───── Given data

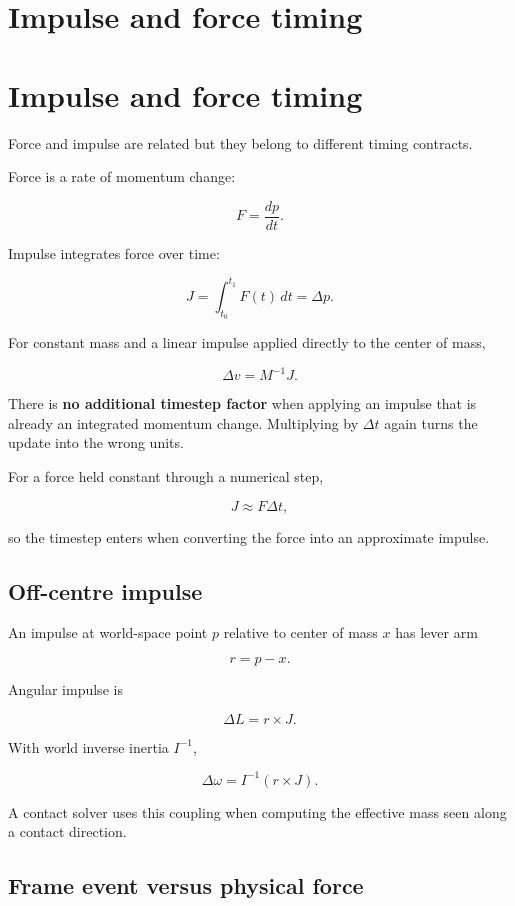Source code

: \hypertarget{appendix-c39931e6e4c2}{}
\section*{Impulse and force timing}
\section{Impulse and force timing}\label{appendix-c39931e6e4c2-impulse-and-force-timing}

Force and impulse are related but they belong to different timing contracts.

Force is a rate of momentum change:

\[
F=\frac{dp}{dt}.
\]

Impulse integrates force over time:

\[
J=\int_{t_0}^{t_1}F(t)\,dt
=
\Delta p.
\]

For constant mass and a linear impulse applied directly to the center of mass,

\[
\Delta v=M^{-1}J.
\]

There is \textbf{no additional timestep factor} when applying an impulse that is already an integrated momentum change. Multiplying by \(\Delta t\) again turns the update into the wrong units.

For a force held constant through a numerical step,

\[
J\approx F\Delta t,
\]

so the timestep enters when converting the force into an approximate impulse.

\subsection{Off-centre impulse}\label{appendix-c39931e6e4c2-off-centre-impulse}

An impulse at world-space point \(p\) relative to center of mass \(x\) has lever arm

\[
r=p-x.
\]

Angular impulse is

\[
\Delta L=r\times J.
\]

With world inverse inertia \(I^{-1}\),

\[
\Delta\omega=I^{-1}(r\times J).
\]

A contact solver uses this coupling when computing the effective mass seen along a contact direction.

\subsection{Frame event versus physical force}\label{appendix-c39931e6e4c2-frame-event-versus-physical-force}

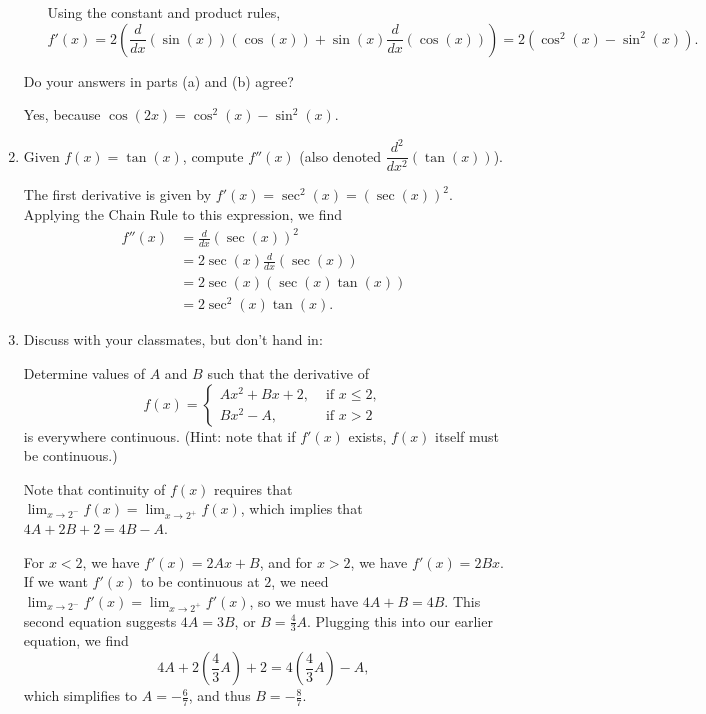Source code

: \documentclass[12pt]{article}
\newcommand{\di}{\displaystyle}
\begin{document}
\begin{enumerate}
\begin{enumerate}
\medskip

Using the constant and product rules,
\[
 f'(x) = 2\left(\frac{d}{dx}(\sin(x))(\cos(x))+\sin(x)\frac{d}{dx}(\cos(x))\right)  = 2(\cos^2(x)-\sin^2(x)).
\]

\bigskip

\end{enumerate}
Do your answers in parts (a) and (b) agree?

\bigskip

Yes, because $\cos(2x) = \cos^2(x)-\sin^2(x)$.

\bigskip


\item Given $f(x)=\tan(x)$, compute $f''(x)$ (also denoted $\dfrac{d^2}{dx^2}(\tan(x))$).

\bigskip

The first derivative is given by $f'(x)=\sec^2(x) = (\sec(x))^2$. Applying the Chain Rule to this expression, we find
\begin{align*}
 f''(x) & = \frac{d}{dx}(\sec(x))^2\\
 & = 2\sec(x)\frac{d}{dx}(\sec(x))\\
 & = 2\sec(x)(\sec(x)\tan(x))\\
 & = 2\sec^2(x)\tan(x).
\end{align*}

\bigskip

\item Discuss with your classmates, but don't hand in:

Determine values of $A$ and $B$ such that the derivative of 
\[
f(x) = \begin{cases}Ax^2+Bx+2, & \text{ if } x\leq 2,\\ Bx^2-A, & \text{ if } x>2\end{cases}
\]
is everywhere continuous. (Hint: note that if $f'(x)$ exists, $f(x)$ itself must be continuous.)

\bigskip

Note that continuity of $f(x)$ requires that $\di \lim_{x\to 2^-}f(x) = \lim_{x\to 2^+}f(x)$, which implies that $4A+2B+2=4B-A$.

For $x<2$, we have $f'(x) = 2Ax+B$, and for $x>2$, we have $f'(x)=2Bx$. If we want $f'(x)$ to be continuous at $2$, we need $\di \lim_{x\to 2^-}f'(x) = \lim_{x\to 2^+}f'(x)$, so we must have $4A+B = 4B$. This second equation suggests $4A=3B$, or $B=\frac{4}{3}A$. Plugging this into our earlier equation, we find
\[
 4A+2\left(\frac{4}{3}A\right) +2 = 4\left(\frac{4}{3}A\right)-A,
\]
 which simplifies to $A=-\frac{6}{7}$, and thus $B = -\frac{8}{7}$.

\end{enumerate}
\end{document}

──────────

The response consists of the data above printed line for line, with no pictures.

Answer for this exercise =>
Source code

: \hypertarget{appendix-c39931e6e4c2}{}
\section*{Impulse and force timing}
\section{Impulse and force timing}\label{appendix-c39931e6e4c2-impulse-and-force-timing}

Force and impulse are related but they belong to different timing contracts.

Force is a rate of momentum change:

\[
F=\frac{dp}{dt}.
\]

Impulse integrates force over time:

\[
J=\int_{t_0}^{t_1}F(t)\,dt
=
\Delta p.
\]

For constant mass and a linear impulse applied directly to the center of mass,

\[
\Delta v=M^{-1}J.
\]

There is \textbf{no additional timestep factor} when applying an impulse that is already an integrated momentum change. Multiplying by \(\Delta t\) again turns the update into the wrong units.

For a force held constant through a numerical step,

\[
J\approx F\Delta t,
\]

so the timestep enters when converting the force into an approximate impulse.

\subsection{Off-centre impulse}\label{appendix-c39931e6e4c2-off-centre-impulse}

An impulse at world-space point \(p\) relative to center of mass \(x\) has lever arm

\[
r=p-x.
\]

Angular impulse is

\[
\Delta L=r\times J.
\]

With world inverse inertia \(I^{-1}\),

\[
\Delta\omega=I^{-1}(r\times J).
\]

A contact solver uses this coupling when computing the effective mass seen along a contact direction.

\subsection{Frame event versus physical force}\label{appendix-c39931e6e4c2-frame-event-versus-physical-force}

Source code

: \documentclass[12pt]{article}
\newcommand{\di}{\displaystyle}
\begin{document}
\begin{enumerate}
\begin{enumerate}
\medskip

Using the constant and product rules,
\[
 f'(x) = 2\left(\frac{d}{dx}(\sin(x))(\cos(x))+\sin(x)\frac{d}{dx}(\cos(x))\right)  = 2(\cos^2(x)-\sin^2(x)).
\]

\bigskip

\end{enumerate}
Do your answers in parts (a) and (b) agree?

\bigskip

Yes, because $\cos(2x) = \cos^2(x)-\sin^2(x)$.

\bigskip


\item Given $f(x)=\tan(x)$, compute $f''(x)$ (also denoted $\dfrac{d^2}{dx^2}(\tan(x))$).

\bigskip

The first derivative is given by $f'(x)=\sec^2(x) = (\sec(x))^2$. Applying the Chain Rule to this expression, we find
\begin{align*}
 f''(x) & = \frac{d}{dx}(\sec(x))^2\\
 & = 2\sec(x)\frac{d}{dx}(\sec(x))\\
 & = 2\sec(x)(\sec(x)\tan(x))\\
 & = 2\sec^2(x)\tan(x).
\end{align*}

\bigskip

\item Discuss with your classmates, but don't hand in:

Determine values of $A$ and $B$ such that the derivative of 
\[
f(x) = \begin{cases}Ax^2+Bx+2, & \text{ if } x\leq 2,\\ Bx^2-A, & \text{ if } x>2\end{cases}
\]
is everywhere continuous. (Hint: note that if $f'(x)$ exists, $f(x)$ itself must be continuous.)

\bigskip

Note that continuity of $f(x)$ requires that $\di \lim_{x\to 2^-}f(x) = \lim_{x\to 2^+}f(x)$, which implies that $4A+2B+2=4B-A$.

For $x<2$, we have $f'(x) = 2Ax+B$, and for $x>2$, we have $f'(x)=2Bx$. If we want $f'(x)$ to be continuous at $2$, we need $\di \lim_{x\to 2^-}f'(x) = \lim_{x\to 2^+}f'(x)$, so we must have $4A+B = 4B$. This second equation suggests $4A=3B$, or $B=\frac{4}{3}A$. Plugging this into our earlier equation, we find
\[
 4A+2\left(\frac{4}{3}A\right) +2 = 4\left(\frac{4}{3}A\right)-A,
\]
 which simplifies to $A=-\frac{6}{7}$, and thus $B = -\frac{8}{7}$.

\end{enumerate}
\end{document}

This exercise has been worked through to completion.